Overall Architecture¶

The MOBO-OSD pipeline consists of four steps: 1. Construct an approximate CHIM and define orthogonal search directions (OSD). 2. Solve a constrained optimization subproblem along each OSD. 3. Explore additional candidate points near existing solutions via Pareto front estimation (PFE). 4. Select evaluation points using hypervolume improvement (HVI) and the Kriging Believer batch strategy.

Key Designs¶

Approximate CHIM construction: Since the true individual minima are unavailable, the authors construct \(M\) boundary points \(\mathbf{p}_m\) from the ideal point and nadir point of the observed data. The \(m\)-th boundary point replaces the \(m\)-th coordinate of the ideal point with the nadir value. The approximate CHIM is the convex hull of these points: \(\mathcal{U}(\boldsymbol{\beta}) = \sum_{m=1}^M \beta_m \mathbf{p}_m\). Compared to directly using observed individual minima, this design avoids premature shrinkage of the search region.
Orthogonal search directions and subproblems: An OSD is defined as the line passing through a point on the approximate CHIM along normal vector \(\mathbf{n}\). The subproblem is formulated as a constrained optimization:

\((\mathbf{x}^{\text{OSD}}, \lambda^{\text{OSD}}) \in \max_{\mathbf{x} \in \mathcal{X}} \lambda \quad \text{s.t.} \quad \gamma(\mathbf{x}; \boldsymbol{\beta}, \mathbf{n}) \in \mathcal{Q}(\mathbf{x})\)

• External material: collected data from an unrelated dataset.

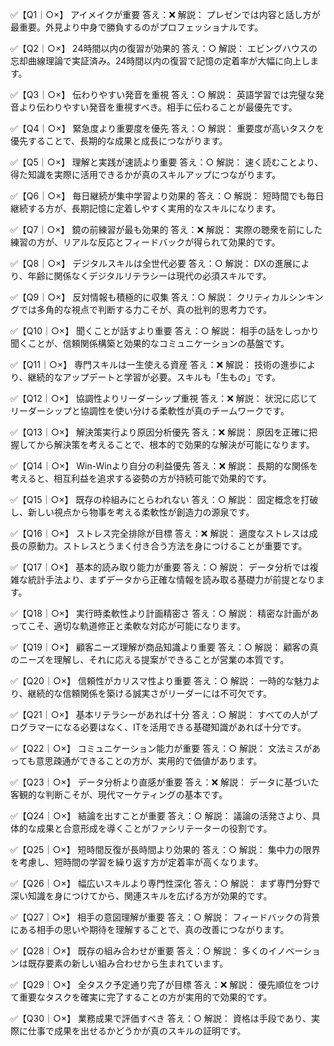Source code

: ✅【Q1｜○×】
アイメイクが重要
答え：❌
解説： プレゼンでは内容と話し方が最重要。外見より中身で勝負するのがプロフェッショナルです。

✅【Q2｜○×】
24時間以内の復習が効果的
答え：○
解説： エビングハウスの忘却曲線理論で実証済み。24時間以内の復習で記憶の定着率が大幅に向上します。

✅【Q3｜○×】
伝わりやすい発音を重視
答え：○
解説： 英語学習では完璧な発音より伝わりやすい発音を重視すべき。相手に伝わることが最優先です。

✅【Q4｜○×】
緊急度より重要度を優先
答え：○
解説： 重要度が高いタスクを優先することで、長期的な成果と成長につながります。

✅【Q5｜○×】
理解と実践が速読より重要
答え：○
解説： 速く読むことより、得た知識を実際に活用できるかが真のスキルアップにつながります。

✅【Q6｜○×】
毎日継続が集中学習より効果的
答え：○
解説： 短時間でも毎日継続する方が、長期記憶に定着しやすく実用的なスキルになります。

✅【Q7｜○×】
鏡の前練習が最も効果的
答え：❌
解説： 実際の聴衆を前にした練習の方が、リアルな反応とフィードバックが得られて効果的です。

✅【Q8｜○×】
デジタルスキルは全世代必要
答え：○
解説： DXの進展により、年齢に関係なくデジタルリテラシーは現代の必須スキルです。

✅【Q9｜○×】
反対情報も積極的に収集
答え：○
解説： クリティカルシンキングでは多角的な視点で判断する力こそが、真の批判的思考力です。

✅【Q10｜○×】
聞くことが話すより重要
答え：○
解説： 相手の話をしっかり聞くことが、信頼関係構築と効果的なコミュニケーションの基盤です。

✅【Q11｜○×】
専門スキルは一生使える資産
答え：❌
解説： 技術の進歩により、継続的なアップデートと学習が必要。スキルも「生もの」です。

✅【Q12｜○×】
協調性よりリーダーシップ重視
答え：❌
解説： 状況に応じてリーダーシップと協調性を使い分ける柔軟性が真のチームワークです。

✅【Q13｜○×】
解決策実行より原因分析優先
答え：❌
解説： 原因を正確に把握してから解決策を考えることで、根本的で効果的な解決が可能になります。

✅【Q14｜○×】
Win-Winより自分の利益優先
答え：❌
解説： 長期的な関係を考えると、相互利益を追求する姿勢の方が持続可能で効果的です。

✅【Q15｜○×】
既存の枠組みにとらわれない
答え：○
解説： 固定概念を打破し、新しい視点から物事を考える柔軟性が創造力の源泉です。

✅【Q16｜○×】
ストレス完全排除が目標
答え：❌
解説： 適度なストレスは成長の原動力。ストレスとうまく付き合う方法を身につけることが重要です。

✅【Q17｜○×】
基本的読み取り能力が重要
答え：○
解説： データ分析では複雑な統計手法より、まずデータから正確な情報を読み取る基礎力が前提となります。

✅【Q18｜○×】
実行時柔軟性より計画精密さ
答え：○
解説： 精密な計画があってこそ、適切な軌道修正と柔軟な対応が可能になります。

✅【Q19｜○×】
顧客ニーズ理解が商品知識より重要
答え：○
解説： 顧客の真のニーズを理解し、それに応える提案ができることが営業の本質です。

✅【Q20｜○×】
信頼性がカリスマ性より重要
答え：○
解説： 一時的な魅力より、継続的な信頼関係を築ける誠実さがリーダーには不可欠です。

✅【Q21｜○×】
基本リテラシーがあれば十分
答え：○
解説： すべての人がプログラマーになる必要はなく、ITを活用できる基礎知識があれば十分です。

✅【Q22｜○×】
コミュニケーション能力が重要
答え：○
解説： 文法ミスがあっても意思疎通ができることの方が、実用的で価値があります。

✅【Q23｜○×】
データ分析より直感が重要
答え：❌
解説： データに基づいた客観的な判断こそが、現代マーケティングの基本です。

✅【Q24｜○×】
結論を出すことが重要
答え：○
解説： 議論の活発さより、具体的な成果と合意形成を導くことがファシリテーターの役割です。

✅【Q25｜○×】
短時間反復が長時間より効果的
答え：○
解説： 集中力の限界を考慮し、短時間の学習を繰り返す方が定着率が高くなります。

✅【Q26｜○×】
幅広いスキルより専門性深化
答え：○
解説： まず専門分野で深い知識を身につけてから、関連スキルを広げる方が効果的です。

✅【Q27｜○×】
相手の意図理解が重要
答え：○
解説： フィードバックの背景にある相手の思いや期待を理解することで、真の改善につながります。

✅【Q28｜○×】
既存の組み合わせが重要
答え：○
解説： 多くのイノベーションは既存要素の新しい組み合わせから生まれています。

✅【Q29｜○×】
全タスク予定通り完了が目標
答え：❌
解説： 優先順位をつけて重要なタスクを確実に完了することの方が実用的で効果的です。

✅【Q30｜○×】
業務成果で評価すべき
答え：○
解説： 資格は手段であり、実際に仕事で成果を出せるかどうかが真のスキルの証明です。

Objective values are replaced by GP posterior means \(\boldsymbol{\mu}(\mathbf{x})\), and equality constraints are relaxed to confidence interval constraints \(\mathcal{Q}(\mathbf{x})\). The SLSQP solver is used with a multi-start strategy, and the final solution is selected by hypervolume contribution.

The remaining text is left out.